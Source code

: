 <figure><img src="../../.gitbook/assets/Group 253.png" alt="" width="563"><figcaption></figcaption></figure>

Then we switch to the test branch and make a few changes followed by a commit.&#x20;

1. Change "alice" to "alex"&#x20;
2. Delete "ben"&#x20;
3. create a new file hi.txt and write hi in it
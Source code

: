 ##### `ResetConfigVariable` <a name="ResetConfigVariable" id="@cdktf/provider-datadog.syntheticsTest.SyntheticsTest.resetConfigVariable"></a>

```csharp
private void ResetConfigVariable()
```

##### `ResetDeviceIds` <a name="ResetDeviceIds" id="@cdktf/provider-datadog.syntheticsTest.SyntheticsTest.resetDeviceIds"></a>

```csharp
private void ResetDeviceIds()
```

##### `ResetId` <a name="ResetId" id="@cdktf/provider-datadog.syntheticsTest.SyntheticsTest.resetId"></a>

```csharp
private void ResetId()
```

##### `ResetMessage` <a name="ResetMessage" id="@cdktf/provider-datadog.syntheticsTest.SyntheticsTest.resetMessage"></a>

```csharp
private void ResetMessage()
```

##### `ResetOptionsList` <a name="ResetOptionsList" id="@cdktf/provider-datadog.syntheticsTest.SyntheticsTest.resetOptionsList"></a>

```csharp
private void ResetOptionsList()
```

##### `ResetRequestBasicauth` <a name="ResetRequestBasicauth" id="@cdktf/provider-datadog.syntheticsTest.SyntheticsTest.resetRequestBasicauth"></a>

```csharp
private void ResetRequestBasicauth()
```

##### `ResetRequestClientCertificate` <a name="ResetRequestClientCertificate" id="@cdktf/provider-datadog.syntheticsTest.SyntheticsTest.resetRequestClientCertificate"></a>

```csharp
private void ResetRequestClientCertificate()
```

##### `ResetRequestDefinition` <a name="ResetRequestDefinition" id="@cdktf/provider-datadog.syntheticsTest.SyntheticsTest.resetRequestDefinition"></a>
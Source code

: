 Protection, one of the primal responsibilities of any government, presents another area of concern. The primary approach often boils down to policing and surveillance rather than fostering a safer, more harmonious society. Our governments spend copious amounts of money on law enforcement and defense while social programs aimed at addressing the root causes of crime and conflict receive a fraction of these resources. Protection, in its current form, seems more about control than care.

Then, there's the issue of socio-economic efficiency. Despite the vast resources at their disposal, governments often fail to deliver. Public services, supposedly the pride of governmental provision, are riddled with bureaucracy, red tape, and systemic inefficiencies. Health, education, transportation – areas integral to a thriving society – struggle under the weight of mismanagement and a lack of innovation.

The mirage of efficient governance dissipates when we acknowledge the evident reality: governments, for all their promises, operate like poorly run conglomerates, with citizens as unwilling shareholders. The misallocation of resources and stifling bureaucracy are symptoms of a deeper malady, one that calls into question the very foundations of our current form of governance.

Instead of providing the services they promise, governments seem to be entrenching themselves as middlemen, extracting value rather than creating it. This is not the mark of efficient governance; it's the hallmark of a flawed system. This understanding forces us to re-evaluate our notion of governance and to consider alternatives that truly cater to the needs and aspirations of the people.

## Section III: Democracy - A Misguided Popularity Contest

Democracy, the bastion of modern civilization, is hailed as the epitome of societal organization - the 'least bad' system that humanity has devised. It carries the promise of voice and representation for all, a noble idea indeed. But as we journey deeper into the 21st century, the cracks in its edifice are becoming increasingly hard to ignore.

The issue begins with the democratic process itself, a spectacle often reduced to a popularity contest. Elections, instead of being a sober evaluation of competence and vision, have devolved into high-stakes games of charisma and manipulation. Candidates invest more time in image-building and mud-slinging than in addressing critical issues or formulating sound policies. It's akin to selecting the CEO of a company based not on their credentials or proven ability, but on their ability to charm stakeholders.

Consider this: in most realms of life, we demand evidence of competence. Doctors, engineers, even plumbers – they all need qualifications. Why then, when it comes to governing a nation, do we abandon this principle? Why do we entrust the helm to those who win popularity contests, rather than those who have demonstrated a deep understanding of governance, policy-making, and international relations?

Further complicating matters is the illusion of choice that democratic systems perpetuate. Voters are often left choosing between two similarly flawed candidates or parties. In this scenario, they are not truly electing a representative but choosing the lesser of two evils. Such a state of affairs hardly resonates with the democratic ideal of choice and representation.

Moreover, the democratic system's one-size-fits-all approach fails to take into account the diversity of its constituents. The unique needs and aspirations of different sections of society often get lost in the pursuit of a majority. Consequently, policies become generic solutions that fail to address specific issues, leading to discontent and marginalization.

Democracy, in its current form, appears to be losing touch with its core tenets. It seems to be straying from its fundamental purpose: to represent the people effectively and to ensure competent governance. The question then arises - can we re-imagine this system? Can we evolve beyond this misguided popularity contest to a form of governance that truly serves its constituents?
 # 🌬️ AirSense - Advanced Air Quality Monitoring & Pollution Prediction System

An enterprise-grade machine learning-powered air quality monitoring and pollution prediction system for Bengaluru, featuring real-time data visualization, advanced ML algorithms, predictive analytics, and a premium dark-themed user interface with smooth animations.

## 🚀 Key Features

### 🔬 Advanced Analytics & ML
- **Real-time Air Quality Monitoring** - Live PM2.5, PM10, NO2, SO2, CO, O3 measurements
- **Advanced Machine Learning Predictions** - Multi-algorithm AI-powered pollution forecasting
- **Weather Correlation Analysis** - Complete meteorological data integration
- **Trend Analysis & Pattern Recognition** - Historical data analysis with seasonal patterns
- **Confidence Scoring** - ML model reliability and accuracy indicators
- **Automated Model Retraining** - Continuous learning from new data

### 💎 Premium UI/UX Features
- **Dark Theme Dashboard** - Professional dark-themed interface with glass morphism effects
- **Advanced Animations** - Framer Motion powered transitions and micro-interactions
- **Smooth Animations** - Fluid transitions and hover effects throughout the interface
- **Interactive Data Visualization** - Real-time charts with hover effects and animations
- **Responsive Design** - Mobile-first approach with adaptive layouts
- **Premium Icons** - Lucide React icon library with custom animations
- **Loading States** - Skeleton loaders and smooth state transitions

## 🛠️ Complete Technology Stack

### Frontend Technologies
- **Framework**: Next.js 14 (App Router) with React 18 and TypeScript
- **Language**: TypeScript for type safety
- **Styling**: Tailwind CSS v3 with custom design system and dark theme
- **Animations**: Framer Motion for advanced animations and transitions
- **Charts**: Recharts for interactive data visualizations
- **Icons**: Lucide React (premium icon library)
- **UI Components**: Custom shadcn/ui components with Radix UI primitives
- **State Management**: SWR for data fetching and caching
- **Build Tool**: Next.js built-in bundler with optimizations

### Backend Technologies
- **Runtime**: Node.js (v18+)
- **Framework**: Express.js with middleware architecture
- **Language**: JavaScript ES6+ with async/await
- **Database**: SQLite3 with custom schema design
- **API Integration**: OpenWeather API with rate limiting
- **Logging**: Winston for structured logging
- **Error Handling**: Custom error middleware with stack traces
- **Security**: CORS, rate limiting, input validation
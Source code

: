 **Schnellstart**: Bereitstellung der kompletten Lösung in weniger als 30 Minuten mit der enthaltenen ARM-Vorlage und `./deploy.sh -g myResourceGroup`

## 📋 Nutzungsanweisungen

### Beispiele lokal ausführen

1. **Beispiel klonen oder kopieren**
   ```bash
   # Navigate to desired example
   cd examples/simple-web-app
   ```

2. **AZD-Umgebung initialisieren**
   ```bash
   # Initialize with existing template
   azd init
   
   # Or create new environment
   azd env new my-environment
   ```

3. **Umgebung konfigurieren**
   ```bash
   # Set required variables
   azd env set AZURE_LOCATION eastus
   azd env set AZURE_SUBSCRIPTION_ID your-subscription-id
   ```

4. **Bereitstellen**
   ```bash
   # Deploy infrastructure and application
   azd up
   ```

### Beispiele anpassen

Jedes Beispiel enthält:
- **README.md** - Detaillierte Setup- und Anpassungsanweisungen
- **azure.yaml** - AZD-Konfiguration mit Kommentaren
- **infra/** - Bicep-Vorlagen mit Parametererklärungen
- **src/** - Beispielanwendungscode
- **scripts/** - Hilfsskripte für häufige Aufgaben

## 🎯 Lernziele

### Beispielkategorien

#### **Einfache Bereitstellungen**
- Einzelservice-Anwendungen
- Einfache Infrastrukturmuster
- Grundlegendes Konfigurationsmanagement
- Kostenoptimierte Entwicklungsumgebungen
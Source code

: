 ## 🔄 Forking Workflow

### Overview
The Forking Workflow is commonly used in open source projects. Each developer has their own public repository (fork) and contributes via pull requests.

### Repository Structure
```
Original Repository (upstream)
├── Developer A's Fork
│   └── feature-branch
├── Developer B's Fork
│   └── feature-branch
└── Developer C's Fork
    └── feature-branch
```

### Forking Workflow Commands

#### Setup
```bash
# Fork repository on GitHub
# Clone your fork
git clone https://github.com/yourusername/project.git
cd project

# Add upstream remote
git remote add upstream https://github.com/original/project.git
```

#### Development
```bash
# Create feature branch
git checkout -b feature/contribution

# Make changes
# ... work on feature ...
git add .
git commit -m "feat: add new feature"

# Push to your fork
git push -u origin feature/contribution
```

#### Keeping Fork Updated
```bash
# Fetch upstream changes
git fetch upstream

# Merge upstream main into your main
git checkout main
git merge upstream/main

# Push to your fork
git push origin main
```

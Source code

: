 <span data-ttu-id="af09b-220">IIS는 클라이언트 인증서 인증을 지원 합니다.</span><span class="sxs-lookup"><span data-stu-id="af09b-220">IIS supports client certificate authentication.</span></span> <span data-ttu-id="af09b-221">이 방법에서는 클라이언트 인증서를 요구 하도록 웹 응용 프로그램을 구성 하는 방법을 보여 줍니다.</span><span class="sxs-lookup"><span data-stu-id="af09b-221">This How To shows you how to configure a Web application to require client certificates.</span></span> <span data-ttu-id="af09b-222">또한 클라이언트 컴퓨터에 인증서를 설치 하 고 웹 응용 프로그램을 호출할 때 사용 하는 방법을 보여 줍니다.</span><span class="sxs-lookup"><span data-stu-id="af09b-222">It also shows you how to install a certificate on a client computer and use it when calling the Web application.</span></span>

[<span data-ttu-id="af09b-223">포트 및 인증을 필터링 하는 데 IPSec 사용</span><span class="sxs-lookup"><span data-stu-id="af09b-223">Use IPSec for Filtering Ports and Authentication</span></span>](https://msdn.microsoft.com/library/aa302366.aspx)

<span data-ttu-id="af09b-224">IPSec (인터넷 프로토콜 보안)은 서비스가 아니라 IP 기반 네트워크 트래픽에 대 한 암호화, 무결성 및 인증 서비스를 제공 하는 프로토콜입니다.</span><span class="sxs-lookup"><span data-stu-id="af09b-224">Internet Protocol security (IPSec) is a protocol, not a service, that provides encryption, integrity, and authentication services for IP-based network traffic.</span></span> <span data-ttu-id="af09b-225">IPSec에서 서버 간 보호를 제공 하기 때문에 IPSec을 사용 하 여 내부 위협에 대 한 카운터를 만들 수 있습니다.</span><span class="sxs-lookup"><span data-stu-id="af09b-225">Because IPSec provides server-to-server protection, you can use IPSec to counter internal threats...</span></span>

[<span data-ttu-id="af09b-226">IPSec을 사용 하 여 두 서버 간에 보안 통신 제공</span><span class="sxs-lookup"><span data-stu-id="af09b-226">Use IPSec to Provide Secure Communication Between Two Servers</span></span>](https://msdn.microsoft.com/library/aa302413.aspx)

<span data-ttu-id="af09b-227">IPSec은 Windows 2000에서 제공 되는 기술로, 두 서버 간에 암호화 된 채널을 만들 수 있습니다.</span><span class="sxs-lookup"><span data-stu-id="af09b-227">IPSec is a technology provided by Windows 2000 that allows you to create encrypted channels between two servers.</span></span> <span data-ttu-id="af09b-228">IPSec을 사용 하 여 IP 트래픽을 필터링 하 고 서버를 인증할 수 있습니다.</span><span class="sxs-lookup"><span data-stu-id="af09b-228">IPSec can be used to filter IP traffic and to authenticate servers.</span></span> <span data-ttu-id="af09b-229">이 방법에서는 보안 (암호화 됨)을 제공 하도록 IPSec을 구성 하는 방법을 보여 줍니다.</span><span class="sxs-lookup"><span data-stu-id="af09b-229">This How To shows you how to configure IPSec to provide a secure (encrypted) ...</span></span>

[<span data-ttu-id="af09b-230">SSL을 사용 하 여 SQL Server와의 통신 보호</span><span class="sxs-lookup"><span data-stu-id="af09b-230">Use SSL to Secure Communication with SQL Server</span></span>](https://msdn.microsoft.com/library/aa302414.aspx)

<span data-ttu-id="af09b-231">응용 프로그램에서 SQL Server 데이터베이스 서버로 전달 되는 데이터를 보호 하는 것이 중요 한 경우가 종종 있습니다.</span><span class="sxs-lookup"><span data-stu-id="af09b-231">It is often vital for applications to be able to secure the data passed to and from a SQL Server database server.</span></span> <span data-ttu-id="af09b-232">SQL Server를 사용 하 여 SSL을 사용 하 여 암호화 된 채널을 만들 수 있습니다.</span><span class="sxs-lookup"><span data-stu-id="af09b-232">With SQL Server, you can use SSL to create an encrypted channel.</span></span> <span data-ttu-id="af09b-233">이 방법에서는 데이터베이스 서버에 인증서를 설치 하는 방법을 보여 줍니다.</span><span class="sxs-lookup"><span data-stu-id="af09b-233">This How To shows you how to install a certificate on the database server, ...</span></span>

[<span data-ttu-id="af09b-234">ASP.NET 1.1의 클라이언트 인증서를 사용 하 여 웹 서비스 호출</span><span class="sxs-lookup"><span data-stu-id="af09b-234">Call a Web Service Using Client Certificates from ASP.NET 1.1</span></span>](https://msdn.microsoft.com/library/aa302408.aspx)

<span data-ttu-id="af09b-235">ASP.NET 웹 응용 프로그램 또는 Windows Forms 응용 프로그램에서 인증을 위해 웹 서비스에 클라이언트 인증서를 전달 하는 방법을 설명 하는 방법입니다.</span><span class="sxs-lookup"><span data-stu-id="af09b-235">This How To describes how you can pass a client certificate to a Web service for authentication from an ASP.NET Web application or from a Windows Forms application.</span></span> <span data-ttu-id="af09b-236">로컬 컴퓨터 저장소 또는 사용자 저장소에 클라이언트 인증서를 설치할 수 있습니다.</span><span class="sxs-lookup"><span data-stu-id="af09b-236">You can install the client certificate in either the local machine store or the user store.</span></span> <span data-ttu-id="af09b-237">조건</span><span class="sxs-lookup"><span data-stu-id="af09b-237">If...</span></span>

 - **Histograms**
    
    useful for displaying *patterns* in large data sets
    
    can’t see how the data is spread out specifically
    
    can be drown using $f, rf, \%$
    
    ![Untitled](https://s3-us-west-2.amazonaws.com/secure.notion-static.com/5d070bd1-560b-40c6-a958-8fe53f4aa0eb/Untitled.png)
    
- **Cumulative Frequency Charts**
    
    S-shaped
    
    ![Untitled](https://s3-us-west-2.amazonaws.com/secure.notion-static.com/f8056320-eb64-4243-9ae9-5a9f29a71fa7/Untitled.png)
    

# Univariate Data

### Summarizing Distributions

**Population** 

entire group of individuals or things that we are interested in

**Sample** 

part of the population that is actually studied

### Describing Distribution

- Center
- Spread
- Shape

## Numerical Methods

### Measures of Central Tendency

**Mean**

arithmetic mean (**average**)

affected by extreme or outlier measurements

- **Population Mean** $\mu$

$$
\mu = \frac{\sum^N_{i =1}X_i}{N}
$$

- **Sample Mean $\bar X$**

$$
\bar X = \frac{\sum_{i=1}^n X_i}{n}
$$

○ ○ ○

PROBLEM REQUIREMENTS: Say how many lines above contain "main", and give no words besides the number.

ANSWER FOR THE TASK: 4